(Document images with source code)
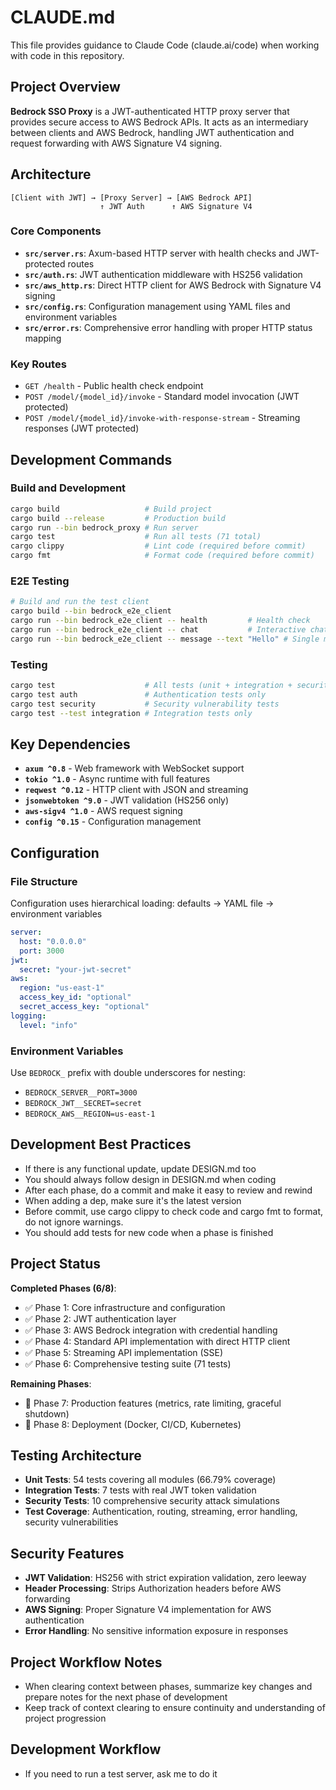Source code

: # CLAUDE.md

This file provides guidance to Claude Code (claude.ai/code) when working with code in this repository.

## Project Overview

**Bedrock SSO Proxy** is a JWT-authenticated HTTP proxy server that provides secure access to AWS Bedrock APIs. It acts as an intermediary between clients and AWS Bedrock, handling JWT authentication and request forwarding with AWS Signature V4 signing.

## Architecture

```
[Client with JWT] → [Proxy Server] → [AWS Bedrock API]
                    ↑ JWT Auth      ↑ AWS Signature V4
```

### Core Components

- **`src/server.rs`**: Axum-based HTTP server with health checks and JWT-protected routes
- **`src/auth.rs`**: JWT authentication middleware with HS256 validation
- **`src/aws_http.rs`**: Direct HTTP client for AWS Bedrock with Signature V4 signing
- **`src/config.rs`**: Configuration management using YAML files and environment variables
- **`src/error.rs`**: Comprehensive error handling with proper HTTP status mapping

### Key Routes

- `GET /health` - Public health check endpoint
- `POST /model/{model_id}/invoke` - Standard model invocation (JWT protected)
- `POST /model/{model_id}/invoke-with-response-stream` - Streaming responses (JWT protected)

## Development Commands

### Build and Development
```bash
cargo build                   # Build project
cargo build --release         # Production build
cargo run --bin bedrock_proxy # Run server
cargo test                    # Run all tests (71 total)
cargo clippy                  # Lint code (required before commit)
cargo fmt                     # Format code (required before commit)
```

### E2E Testing
```bash
# Build and run the test client
cargo build --bin bedrock_e2e_client
cargo run --bin bedrock_e2e_client -- health         # Health check
cargo run --bin bedrock_e2e_client -- chat           # Interactive chat
cargo run --bin bedrock_e2e_client -- message --text "Hello" # Single message
```

### Testing
```bash
cargo test                    # All tests (unit + integration + security)
cargo test auth               # Authentication tests only
cargo test security           # Security vulnerability tests
cargo test --test integration # Integration tests only
```

## Key Dependencies

- **`axum ^0.8`** - Web framework with WebSocket support
- **`tokio ^1.0`** - Async runtime with full features
- **`reqwest ^0.12`** - HTTP client with JSON and streaming
- **`jsonwebtoken ^9.0`** - JWT validation (HS256 only)
- **`aws-sigv4 ^1.0`** - AWS request signing
- **`config ^0.15`** - Configuration management

## Configuration

### File Structure
Configuration uses hierarchical loading: defaults → YAML file → environment variables

```yaml
server:
  host: "0.0.0.0"
  port: 3000
jwt:
  secret: "your-jwt-secret"
aws:
  region: "us-east-1"
  access_key_id: "optional"
  secret_access_key: "optional"
logging:
  level: "info"
```

### Environment Variables
Use `BEDROCK_` prefix with double underscores for nesting:
- `BEDROCK_SERVER__PORT=3000`
- `BEDROCK_JWT__SECRET=secret`
- `BEDROCK_AWS__REGION=us-east-1`

## Development Best Practices

- If there is any functional update, update DESIGN.md too
- You should always follow design in DESIGN.md when coding
- After each phase, do a commit and make it easy to review and rewind
- When adding a dep, make sure it's the latest version
- Before commit, use cargo clippy to check code and cargo fmt to format, do not ignore warnings.
- You should add tests for new code when a phase is finished

## Project Status

**Completed Phases (6/8)**:
- ✅ Phase 1: Core infrastructure and configuration
- ✅ Phase 2: JWT authentication layer
- ✅ Phase 3: AWS Bedrock integration with credential handling
- ✅ Phase 4: Standard API implementation with direct HTTP client
- ✅ Phase 5: Streaming API implementation (SSE)
- ✅ Phase 6: Comprehensive testing suite (71 tests)

**Remaining Phases**:
- 🔄 Phase 7: Production features (metrics, rate limiting, graceful shutdown)
- 🔄 Phase 8: Deployment (Docker, CI/CD, Kubernetes)

## Testing Architecture

- **Unit Tests**: 54 tests covering all modules (66.79% coverage)
- **Integration Tests**: 7 tests with real JWT token validation
- **Security Tests**: 10 comprehensive security attack simulations
- **Test Coverage**: Authentication, routing, streaming, error handling, security vulnerabilities

## Security Features

- **JWT Validation**: HS256 with strict expiration validation, zero leeway
- **Header Processing**: Strips Authorization headers before AWS forwarding
- **AWS Signing**: Proper Signature V4 implementation for AWS authentication
- **Error Handling**: No sensitive information exposure in responses

## Project Workflow Notes

- When clearing context between phases, summarize key changes and prepare notes for the next phase of development
- Keep track of context clearing to ensure continuity and understanding of project progression

## Development Workflow

- If you need to run a test server, ask me to do it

→ **Goal of the exercise**
Which of the lines above hold the word "Production"? Copy each one.

→ **Answer below**
cargo build --release         # Production build
- 🔄 Phase 7: Production features (metrics, rate limiting, graceful shutdown)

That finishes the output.